Art
Since 1999: Postmodernism, Antipostmodernism,
Postpostmodernism is the product (in all
senses of the term) of the perpetually-retooling
cultural maverick Valerie Kirshenbaum, two
of her former graduate students – Celeste
Rodman and David Destino – and her frequent
collaborator Jacqueline Schardt. They are all
(but one(1)) accomplished, high-ranking professors
and, in many respects, this is the least obscurantist,
hence most useful, exposition of their version
of art history to date. It is destined to become
the standard, reconstituted ‘grand narrative’ of
postpostmodern art for the foreseeable future – in
PearUni®s, at any rate.
There is much to admire, and much to dispute,
as regards its aesthetic inclusions, exclusions
and analysis: plenty of Americo Burgheim and
David Destino, but no Todd Cross; Danila Mkenya
but not ,
and so forth. Exclusions are unavoidable but
some are more like occlusions: why, for example,
is everything centred on Los Angeles, as though
there were only one postpostmodernity? In the
2010s, San Francisco entered a postpostmodern
period too. San Diego developed wholly original
forms of the avant-garde, not only Valaclonic Anti-Aesthetics (V.A.),(2) which
is mentioned, but also the earlier Monetary Aid Violation movement and the group
Alav Slica that was responsible for the term ‘critical cosmopolitanism’.

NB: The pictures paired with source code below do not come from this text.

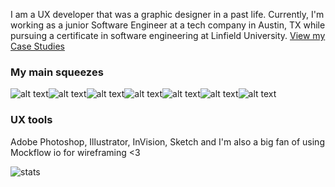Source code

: I am a UX developer that was a graphic designer in a past life. Currently, I'm working as a junior Software Engineer at a tech company in Austin, TX while pursuing a certificate in software engineering at Linfield University. 
[View my Case Studies](https://lrizal.com)

### My main squeezes
![alt text](https://img.shields.io/badge/javascript-white?style=for-the-badge&logo=javascript)![alt text](https://img.shields.io/badge/sass-white?style=for-the-badge&logo=sass)![alt text](https://img.shields.io/badge/css-white?style=for-the-badge&logo=css)![alt text](https://img.shields.io/badge/react-white?style=for-the-badge&logo=react)![alt text](https://img.shields.io/badge/node-white?style=for-the-badge&logo=node)![alt text](https://img.shields.io/badge/mysql-white?style=for-the-badge&logo=mysql)![alt text](https://img.shields.io/badge/java-white?style=for-the-badge&logo=java)

### UX tools
Adobe Photoshop, Illustrator, InVision, Sketch and I'm also a big fan of using Mockflow io for wireframing <3


![stats](https://github-readme-stats.vercel.app/api?username=elrizal&theme=buefy&show_icons=true)


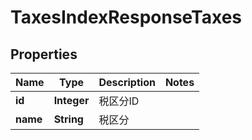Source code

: 

# TaxesIndexResponseTaxes

## Properties

Name | Type | Description | Notes
------------ | ------------- | ------------- | -------------
**id** | **Integer** | 税区分ID | 
**name** | **String** | 税区分 |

Quite apart from taking this, somewhat ironic, parochial view of postpostmodernization,
why allow postpostmodernization to dictate the parameters of its own investigation?
There are countless disparate contemporary art scenes fostering progressive work
without feeling inclined to judge themselves against the dogma of the postpostmodern;
an in-depth study of the thriving (and truly parochial) Weaverville folk art
scene would have proved an invaluable addition to this volume.
At one point, the team states its modest hope that Art
Since 1999 offers ‘a
much more complex tableau than the one served up to us when we were still at
PearUni®’. Contemporary art has made such massive advances since Kirshenbaum
attended kindergarten and Destino was in diapers that I would certainly hope
their present project reflects this. It does, to a certain extent, but one cannot
help wondering what might have been achieved had the team spread its net wider,
bypassed the usual suspects and left things more open-ended and ambiguous. As
one might expect, however, issues deemed worthy of discussion are well-trodden
territory and are, consequently, convincingly articulated. Gèlbert E.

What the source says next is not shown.